ひろ子は、こまかい紺絣のもんぺ姿で、昔の女学生用編上靴をはいている。ひろ子が、のり巻の握飯をたべ終るころ、白絹と「教・総」とはくつろいで話しあっていた。
「満州では、何の御事業でした? 軍関係ですか」
「そうです。が、なあにほんのちょいとしたことでして――」
しかし共通な知り合いの軍人の噂が出ると、
「ふーむ。あれをお知りですか、そうでしたか」
おのずから、自分が満州でもっていた環境を「教・総」にさとらせてゆく。白絹はそういう会話のこつを心得ていた。

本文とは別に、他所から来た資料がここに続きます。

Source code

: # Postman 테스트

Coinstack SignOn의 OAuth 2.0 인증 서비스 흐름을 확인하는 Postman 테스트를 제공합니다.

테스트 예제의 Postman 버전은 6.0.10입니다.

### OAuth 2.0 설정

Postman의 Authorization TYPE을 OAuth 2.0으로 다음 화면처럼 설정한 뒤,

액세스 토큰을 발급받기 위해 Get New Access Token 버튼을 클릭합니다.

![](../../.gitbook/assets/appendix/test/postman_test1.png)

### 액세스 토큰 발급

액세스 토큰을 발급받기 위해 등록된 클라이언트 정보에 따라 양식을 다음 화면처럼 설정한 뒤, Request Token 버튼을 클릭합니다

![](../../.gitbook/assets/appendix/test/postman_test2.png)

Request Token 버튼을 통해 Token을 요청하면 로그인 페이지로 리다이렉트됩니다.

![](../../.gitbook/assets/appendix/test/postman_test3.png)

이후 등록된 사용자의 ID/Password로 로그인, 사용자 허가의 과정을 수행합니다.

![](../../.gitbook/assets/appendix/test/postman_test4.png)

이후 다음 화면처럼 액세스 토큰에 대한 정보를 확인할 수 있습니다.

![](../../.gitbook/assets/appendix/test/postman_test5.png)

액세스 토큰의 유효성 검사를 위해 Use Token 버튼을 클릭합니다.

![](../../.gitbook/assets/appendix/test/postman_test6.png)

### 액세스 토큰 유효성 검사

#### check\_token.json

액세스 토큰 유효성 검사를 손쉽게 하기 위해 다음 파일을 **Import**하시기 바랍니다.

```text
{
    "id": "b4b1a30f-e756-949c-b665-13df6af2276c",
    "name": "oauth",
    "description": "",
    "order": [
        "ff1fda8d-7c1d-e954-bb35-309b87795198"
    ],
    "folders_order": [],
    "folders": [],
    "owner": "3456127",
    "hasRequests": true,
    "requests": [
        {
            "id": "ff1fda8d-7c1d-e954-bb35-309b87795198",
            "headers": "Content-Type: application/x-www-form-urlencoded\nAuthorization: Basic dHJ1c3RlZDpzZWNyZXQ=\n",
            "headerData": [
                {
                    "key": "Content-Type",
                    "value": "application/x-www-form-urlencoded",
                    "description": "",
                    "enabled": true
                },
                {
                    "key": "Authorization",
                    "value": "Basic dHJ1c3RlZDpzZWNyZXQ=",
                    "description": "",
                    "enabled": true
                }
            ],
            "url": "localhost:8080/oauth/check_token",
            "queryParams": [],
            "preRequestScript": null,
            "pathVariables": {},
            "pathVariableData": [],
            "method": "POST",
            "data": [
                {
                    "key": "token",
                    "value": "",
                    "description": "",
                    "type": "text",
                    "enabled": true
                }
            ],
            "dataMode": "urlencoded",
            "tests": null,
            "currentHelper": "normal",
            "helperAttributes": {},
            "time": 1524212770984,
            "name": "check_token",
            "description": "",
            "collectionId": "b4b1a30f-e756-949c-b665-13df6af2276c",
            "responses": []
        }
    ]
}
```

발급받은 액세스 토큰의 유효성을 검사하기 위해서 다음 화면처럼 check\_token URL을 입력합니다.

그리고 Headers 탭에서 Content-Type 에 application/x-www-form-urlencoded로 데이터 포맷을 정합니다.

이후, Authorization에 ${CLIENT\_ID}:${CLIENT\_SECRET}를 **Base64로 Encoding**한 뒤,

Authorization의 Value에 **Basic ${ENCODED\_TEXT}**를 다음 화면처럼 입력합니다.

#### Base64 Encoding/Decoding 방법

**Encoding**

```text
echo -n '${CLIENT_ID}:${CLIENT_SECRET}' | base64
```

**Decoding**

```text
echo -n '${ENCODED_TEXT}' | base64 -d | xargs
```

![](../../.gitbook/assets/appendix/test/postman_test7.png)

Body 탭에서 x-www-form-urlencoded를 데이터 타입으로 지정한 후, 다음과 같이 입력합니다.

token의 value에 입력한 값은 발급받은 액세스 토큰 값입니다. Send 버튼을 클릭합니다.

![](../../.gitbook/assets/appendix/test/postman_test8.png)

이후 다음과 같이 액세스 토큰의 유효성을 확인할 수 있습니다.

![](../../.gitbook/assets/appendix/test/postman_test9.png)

「教・総」は、やがて日本皇太子史論という小冊子をとりあげた。が、実際に読んでいる間はごく短かった。視線はじき頁から離れ、上向き加減にもたげられた二分刈頭、閉じられた瞼。その卵型茶色の小心律気な老年に近い顔には、能面のように凝固した表情があらわれた。唇は、その能面の上におかれた一本の短い色のさめた糸のきれはしのようになった。内心に一つの渦があって、外界の刺戟がゆるむと、忽ち全存在がその渦巻の中心へと吸いよせられる。そういう気配が感じられた。そしてその能面の表情には、微塵《みじん》も明日の閃きが感じられなかった。
名古屋を過ると、通路まで汗と塵にまみれた復員者とその荷物で溢れて来た。
はじめ元気に冗談も云っていた片脚の傷痍軍人は、列車が次第に目的地へ近づくにつれて何となし沈みがちに落付きを失って来た。京都に妻子が疎開していた。二年ぶりで帰る体を先ずそこに休めようという計画なのであった。
「電報がうまくついていればいいんだが――」
ひろ子をかえりみて、
「この節の電報は二日じゃあぶないでしょう」ときいた。
「よっぽど工合がよくないとね」
東北の町から、鮎沢のうちへ打った電報は、ひろ子が到着して、次の日まで逗留している間にさえ配達されなかった。
「弱ったな。荷物さえなけりゃ何とかなるんだが」
網棚の上の大きい義足の木箱を見上げた。
「お降りになるとき位、みんながお手つだいしますよ。駅のひとだって放っておかないんだし。――荷物は一時あずけにして、あとからとりに来ておもらいになれば」
「どうもすみません。じゃ、そうでもするか」
頭へ一寸手をやって、神経質に笑った。